Laboratori critici su Pordenoneleggepoesia


da Pordenoneleggepoesia
 

1.
Se dovessi descrivere Carlo Bordini pensando ai nostri incontri (quasi sempre in estate, davanti al Pantheon, e poi a prendere un gelato: mi sa che era goloso, come me) vengono in mente coppie di opposti, o quasi opposti, senza alcuna possibilità di sintesi (e che potremmo accostare al suo universo poetico): cogitabondo e assonnato, candido e beffardo, prossimo e sideralmente distante, distratto e ossessivo, incantato e disilluso, fragile e misteriosamente invulnerabile. Proprio con la scrittura cerca di attraversare gli opposti per cercare non il giusto mezzo ma una prospettiva straniante, che li ricomprenda e forse li oltrepassi.

 

2.
Bordini ci ricorda che nella nostra tradizione, da Dante in poi, “ragionare” è sinonimo di “poetare”. Almeno in un caso ci informa proprio che sta pensando: «Questo penso quando contemplo / Le immagini fulgenti del mezzogiorno» (Marina, da Poema inutile). Ma il suo ragionare consiste non tanto e solo nei molti pensieri, interrogativi e aforismi che costellano i suoi componimenti quanto in un ritmo (governato da una punteggiatura spiazzante), in un respiro, in una coloritura acustica, in un “singhiozzare” marino (così come l’intera poesia di Amelia Rosselli si offre come un inesausto “ragionare”). Tutta la poesia di Bordini ha un ritmo ipnotico, rallentato, scandito anche graficamente (va letta come uno spartito), un moto circolare ondoso vicino alla stasi. È addormentata dal sole come le cicale. Leggendola entriamo in un mulinello di polvere. In pochissimi altri autori percepisco, direi fisicamente, il legame tra sono e senso. I suo versi stessi sono polvere, così come – ci ricorda – noi siamo fatti di polvere, ossia una materia friabile suddivisa in tante particelle incoerenti, disuguali. Una polvere che appartiene al mondo, non solo a lui, e che lui si limita a riordinare e risistemare in mucchietti. E comunque: potremmo definirlo un ragionante dormiveglia, un letargo speculativo, una controra pensosa.

 

3.
Ho l’impressione che chi – della poesia di Bordini – sottolinei troppo l’ironia o anche il comico sia lievemente fuori strada.

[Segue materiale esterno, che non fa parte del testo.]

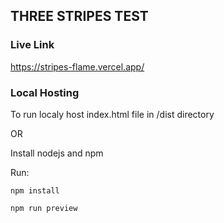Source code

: ## THREE STRIPES TEST

### Live Link

<a href="https://stripes-flame.vercel.app/">https://stripes-flame.vercel.app/</a>

### Local Hosting

To run localy host index.html file in /dist directory

OR

Install nodejs and npm

Run:

`npm install`

`npm run preview`
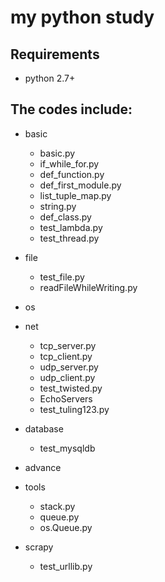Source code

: my python study
======================================


Requirements
------------
* python 2.7+

The codes include:
------------
* basic
	- basic.py
    - if_while_for.py
    - def_function.py
    - def_first_module.py
    - list_tuple_map.py
    - string.py
    - def_class.py
    - test_lambda.py
	- test_thread.py
* file
    - test_file.py
    - readFileWhileWriting.py

* os

* net
    - tcp_server.py
    - tcp_client.py
    - udp_server.py
    - udp_client.py
    - test_twisted.py
    - EchoServers
    - test_tuling123.py
  
* database
	- test_mysqldb
	
* advance

* tools
    - stack.py
    - queue.py
    - os.Queue.py

* scrapy
	- test_urllib.py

Comico e tragico appartengono già a un giudizio sulle cose, ad uno starne al di sopra. Lui invece vuole restare rigorosamente all’altezza delle cose stesse. Solo Dio può essere sarcastico, anzi «molto sarcastico» (Polvere, da Polvere), noi no. Bordini, come le sua poesia, è esattamente quello che appare (nessuna dissimulazione, nessuna ambiguità o connotazione antifrastica). Mi viene in mente il vescovo settecentesco Joseph Butler che rivendicava i diritti dell’apparenza, e che una volta scrisse che «le cose e le azioni sono ciò che sono» (poi, come sappiamo, è venuta tutta la Scuola del sospetto e della demistificazione, che invece all’apparenza concede pochissimo).